The account of morality given in The Problem of the Soul is emotivist: "Good" and "bad" are expressions of approval and disapproval, and saying that "murder is wrong" is tantamount to exclaiming "boo, murder!" It is here that Flanagan's claim to leave the core of what we care about intact is least plausible, but he does make a good case that the demand for some more transcendent basis for ethics is misplaced. What we seem to want in ethics is what Nozick would have called a "coercive" argument -- one so powerful that it must be accepted, even by a full-blown moral skeptic. But this is too much to ask, and it is more than we ask in the epistemic realm, where our situation with respect to a radical skeptic is perfectly analogous. There is nothing we can say to someone who rejects the axioms and inference rules of deductive logic without begging the question. Similarly, there is no deductive proof that induction -- inference from past evidence to future occurrences -- is valid. There's something obviously circular about asserting that we're entitled to inductive inferences on the grounds that they've worked pretty well for us so far.
If this seems comforting, it is probably because truly radical skeptics about either morality or logic are in short supply. But we do regularly face the problem of moral disagreement. Evolution gives us reason to expect that the most basic moral sentiments will be as universal as the ability to appreciate logic, but this still leaves the tricky moral details radically unsettled. Yes, we can all agree with Flanagan that murder and rape are bad, but where does that leave us with respect to the more subtle questions that are the focus of real debate?

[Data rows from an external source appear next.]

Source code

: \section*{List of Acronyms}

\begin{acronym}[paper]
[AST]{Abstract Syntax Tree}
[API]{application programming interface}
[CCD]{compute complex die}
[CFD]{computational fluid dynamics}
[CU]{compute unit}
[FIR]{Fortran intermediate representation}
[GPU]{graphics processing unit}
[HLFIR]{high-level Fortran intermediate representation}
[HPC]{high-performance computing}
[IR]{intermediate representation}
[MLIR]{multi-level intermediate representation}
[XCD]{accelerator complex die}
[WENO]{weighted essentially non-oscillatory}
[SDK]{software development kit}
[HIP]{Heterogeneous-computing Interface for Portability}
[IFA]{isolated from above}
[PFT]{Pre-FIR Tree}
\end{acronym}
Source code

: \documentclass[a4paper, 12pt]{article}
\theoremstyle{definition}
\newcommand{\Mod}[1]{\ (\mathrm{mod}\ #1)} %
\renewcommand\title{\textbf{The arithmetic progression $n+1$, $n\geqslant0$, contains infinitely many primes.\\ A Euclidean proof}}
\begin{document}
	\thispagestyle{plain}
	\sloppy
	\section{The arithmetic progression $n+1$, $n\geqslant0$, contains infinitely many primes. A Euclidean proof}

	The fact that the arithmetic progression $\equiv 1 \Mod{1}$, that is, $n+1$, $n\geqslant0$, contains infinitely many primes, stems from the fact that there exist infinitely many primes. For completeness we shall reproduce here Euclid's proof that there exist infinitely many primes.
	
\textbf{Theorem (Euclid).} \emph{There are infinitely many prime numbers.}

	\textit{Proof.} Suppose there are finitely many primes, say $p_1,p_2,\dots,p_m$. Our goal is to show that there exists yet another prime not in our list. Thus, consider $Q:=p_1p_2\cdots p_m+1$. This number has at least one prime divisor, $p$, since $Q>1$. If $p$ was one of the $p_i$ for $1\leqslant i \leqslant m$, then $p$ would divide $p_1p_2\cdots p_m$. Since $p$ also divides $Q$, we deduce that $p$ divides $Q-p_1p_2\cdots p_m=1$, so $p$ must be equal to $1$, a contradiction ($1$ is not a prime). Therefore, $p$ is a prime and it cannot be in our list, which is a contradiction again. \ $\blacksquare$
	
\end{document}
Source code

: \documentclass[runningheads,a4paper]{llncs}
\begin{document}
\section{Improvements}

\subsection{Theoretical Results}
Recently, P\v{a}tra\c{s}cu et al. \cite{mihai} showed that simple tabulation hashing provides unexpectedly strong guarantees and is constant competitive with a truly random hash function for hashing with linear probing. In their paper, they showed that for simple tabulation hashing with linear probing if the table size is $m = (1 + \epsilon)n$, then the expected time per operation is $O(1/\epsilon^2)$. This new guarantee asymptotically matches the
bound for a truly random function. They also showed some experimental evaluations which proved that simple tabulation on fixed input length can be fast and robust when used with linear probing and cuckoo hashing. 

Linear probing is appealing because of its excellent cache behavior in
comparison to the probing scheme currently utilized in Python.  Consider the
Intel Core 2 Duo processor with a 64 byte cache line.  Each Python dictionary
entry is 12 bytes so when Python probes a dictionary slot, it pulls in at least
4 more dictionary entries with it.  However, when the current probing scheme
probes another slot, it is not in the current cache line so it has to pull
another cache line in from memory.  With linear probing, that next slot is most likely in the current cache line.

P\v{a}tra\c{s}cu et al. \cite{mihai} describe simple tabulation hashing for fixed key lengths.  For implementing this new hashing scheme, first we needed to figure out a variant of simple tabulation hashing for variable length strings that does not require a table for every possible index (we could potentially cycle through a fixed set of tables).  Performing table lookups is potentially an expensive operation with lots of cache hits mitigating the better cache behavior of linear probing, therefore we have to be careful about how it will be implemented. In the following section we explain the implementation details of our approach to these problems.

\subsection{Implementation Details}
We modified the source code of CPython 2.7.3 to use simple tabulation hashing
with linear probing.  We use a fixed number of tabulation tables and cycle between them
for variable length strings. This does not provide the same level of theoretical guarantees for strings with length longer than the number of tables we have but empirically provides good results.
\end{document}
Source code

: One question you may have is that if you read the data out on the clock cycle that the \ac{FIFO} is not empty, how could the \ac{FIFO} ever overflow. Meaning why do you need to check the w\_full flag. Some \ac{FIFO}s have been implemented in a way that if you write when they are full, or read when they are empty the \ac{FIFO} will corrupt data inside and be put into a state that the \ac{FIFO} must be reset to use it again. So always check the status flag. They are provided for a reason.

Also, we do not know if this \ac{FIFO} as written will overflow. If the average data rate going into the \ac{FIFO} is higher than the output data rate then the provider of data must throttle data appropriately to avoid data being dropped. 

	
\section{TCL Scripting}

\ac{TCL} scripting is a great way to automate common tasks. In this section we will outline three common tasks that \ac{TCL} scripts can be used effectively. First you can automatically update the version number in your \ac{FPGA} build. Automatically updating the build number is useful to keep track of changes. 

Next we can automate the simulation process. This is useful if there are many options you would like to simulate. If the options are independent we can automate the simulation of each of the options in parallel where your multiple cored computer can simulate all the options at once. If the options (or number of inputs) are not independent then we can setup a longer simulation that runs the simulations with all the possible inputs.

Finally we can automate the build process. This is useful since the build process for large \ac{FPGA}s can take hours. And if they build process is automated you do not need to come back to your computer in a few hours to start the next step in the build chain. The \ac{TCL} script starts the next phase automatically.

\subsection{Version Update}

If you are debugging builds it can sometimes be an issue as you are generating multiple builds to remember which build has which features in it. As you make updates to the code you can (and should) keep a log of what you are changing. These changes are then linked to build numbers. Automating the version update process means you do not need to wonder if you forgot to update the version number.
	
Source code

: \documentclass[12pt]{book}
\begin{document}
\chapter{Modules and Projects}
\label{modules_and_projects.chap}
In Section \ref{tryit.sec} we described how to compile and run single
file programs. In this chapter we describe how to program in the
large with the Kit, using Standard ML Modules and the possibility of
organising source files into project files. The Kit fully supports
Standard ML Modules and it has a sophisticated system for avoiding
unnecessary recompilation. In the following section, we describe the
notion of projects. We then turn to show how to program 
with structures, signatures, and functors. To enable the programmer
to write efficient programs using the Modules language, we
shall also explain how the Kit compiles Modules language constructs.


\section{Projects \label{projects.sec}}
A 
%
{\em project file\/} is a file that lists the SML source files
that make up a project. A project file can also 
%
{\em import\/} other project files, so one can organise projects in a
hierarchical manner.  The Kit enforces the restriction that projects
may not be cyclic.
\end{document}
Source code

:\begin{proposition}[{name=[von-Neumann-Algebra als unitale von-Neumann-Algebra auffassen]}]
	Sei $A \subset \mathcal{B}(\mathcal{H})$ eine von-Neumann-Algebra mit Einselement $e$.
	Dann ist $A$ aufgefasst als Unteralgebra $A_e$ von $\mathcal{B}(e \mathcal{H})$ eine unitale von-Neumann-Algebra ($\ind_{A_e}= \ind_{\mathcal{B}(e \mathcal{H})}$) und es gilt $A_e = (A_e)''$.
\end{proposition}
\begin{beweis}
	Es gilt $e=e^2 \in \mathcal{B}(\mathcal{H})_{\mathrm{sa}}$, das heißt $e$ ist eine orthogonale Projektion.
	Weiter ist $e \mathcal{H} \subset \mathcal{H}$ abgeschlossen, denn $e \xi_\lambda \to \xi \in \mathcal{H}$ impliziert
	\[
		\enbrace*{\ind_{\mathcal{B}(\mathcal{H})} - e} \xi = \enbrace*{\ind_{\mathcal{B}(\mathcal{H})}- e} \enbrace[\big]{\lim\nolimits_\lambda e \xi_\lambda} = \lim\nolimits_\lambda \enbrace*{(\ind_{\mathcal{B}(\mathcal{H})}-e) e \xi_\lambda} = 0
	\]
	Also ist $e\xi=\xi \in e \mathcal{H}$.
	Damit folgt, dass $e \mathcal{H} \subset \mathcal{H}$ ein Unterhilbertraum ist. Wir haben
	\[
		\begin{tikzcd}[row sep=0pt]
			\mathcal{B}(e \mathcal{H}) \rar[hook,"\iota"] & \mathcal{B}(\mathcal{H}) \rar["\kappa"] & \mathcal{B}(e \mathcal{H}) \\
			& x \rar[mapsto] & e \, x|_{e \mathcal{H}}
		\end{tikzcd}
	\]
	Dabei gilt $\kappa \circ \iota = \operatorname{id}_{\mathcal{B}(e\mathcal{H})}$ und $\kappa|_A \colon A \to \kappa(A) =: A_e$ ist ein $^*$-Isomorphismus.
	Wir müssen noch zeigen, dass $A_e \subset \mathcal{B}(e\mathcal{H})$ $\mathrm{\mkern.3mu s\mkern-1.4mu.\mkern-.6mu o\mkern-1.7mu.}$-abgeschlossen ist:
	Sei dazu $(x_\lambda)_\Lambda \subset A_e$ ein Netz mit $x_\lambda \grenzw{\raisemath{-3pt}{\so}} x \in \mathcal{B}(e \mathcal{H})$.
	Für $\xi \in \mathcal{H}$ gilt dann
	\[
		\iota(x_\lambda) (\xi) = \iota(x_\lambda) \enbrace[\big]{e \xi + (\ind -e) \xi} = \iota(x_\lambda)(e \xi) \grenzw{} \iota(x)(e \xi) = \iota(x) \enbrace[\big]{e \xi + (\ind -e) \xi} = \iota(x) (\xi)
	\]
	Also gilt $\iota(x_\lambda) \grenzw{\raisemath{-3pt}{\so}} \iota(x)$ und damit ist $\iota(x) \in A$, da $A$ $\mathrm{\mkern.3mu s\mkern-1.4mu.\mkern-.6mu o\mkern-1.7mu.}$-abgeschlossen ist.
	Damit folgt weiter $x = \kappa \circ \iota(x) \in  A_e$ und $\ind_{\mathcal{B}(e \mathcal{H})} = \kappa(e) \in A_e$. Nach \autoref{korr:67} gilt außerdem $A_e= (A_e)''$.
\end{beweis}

Saying, as Flanagan does, that ethics should concern itself with "human flourishing" does not tell us who should flourish and to what degree. Should we be especially concerned with the worst off in society, or is it only the sum total of benefits and burdens we face, rather than their distribution across persons, that matters? How do we weigh different kinds of flourishing? Perhaps Flanagan is right that there will be no one "correct" way to answer these questions, but this means that they may ultimately have to be decided by nothing more exalted than the relative power of those who disagree.
Nevertheless, the fear that a naturalistic worldview will undermine all morality and meaning is exaggerated. Finding out that you are not the kind of metaphysical entity you might have thought you were doesn't make pain hurt any less, strawberries taste any worse, or love any less worth pursuing. It is not yet clear whether the more fleshed-out view we may ultimately develop will, as Flanagan believes, prove as psychologically satisfying as the one we leave behind. But if naturalism leaves us with a new set of problems in place of our old and comforting myths, it also leaves us with a new opportunity to create meaning. That, too, is a kind of freedom.